### Excerpted data

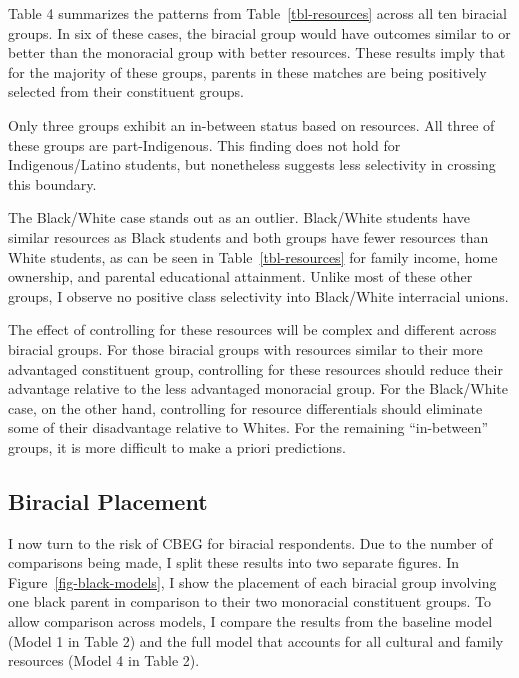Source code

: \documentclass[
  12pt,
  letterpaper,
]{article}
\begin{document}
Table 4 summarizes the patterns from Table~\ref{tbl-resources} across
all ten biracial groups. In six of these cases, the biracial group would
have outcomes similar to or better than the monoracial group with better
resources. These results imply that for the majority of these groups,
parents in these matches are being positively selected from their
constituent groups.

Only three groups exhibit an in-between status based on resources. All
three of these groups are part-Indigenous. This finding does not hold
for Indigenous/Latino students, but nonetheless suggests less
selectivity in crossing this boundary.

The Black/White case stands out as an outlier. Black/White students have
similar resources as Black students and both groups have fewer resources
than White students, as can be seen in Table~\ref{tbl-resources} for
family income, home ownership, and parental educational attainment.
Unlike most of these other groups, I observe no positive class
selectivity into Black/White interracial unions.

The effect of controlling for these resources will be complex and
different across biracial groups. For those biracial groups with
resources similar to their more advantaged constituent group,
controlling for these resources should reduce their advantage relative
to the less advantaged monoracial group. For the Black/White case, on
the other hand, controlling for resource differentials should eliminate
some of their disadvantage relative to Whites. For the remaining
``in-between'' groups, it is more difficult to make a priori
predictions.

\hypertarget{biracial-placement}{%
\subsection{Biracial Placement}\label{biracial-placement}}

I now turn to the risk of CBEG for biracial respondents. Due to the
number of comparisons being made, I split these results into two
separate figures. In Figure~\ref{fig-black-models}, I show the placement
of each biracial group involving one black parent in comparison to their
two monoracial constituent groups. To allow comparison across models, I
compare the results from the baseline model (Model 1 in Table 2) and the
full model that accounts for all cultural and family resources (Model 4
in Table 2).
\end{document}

...

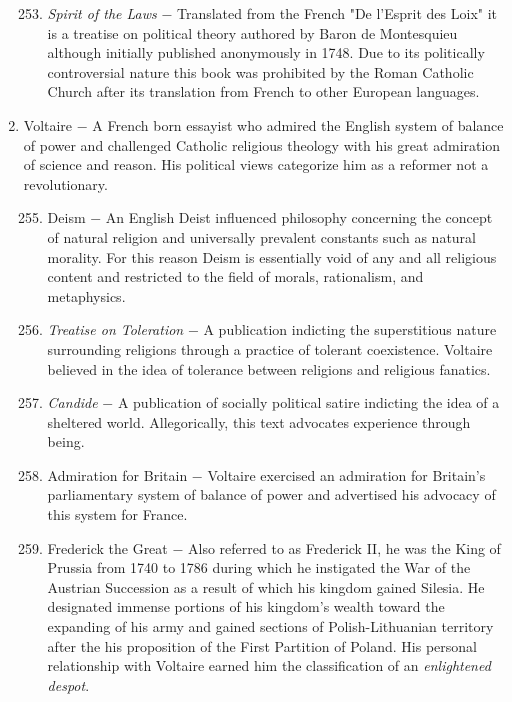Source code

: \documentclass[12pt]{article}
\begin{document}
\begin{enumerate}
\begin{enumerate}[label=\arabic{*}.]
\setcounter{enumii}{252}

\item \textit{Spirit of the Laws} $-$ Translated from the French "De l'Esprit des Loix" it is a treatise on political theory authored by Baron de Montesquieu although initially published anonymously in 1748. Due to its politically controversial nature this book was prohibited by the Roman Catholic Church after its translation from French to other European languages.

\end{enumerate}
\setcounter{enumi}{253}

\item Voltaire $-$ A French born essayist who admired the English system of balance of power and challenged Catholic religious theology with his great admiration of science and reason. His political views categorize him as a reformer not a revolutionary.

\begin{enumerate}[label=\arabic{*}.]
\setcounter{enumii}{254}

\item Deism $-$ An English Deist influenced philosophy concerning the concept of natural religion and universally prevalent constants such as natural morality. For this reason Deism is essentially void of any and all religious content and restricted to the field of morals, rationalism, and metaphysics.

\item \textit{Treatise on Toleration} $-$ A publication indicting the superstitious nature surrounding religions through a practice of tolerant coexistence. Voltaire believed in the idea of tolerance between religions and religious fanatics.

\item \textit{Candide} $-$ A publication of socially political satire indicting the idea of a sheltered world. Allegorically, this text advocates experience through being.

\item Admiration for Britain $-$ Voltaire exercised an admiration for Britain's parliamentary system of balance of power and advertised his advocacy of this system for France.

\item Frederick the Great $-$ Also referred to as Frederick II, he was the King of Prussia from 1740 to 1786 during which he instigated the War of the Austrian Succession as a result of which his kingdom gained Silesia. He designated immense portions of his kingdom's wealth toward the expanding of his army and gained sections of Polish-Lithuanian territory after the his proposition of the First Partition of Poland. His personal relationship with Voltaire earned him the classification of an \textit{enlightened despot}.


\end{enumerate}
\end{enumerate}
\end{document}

* * *

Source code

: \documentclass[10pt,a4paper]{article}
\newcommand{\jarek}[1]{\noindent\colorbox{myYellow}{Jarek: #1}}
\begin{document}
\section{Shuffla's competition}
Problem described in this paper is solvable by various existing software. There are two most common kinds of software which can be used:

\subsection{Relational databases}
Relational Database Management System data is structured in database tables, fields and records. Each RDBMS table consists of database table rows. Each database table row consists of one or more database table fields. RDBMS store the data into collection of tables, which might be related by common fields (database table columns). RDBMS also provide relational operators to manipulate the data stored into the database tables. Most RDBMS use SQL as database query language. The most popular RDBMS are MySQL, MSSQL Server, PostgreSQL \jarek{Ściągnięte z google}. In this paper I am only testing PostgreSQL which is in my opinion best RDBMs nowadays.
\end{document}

### Problem
Would you copy every line of the entries in which "than" appears?

### Exercise answer
have outcomes similar to or better than the monoracial group with better
than White students, as can be seen in Table~\ref{tbl-resources} for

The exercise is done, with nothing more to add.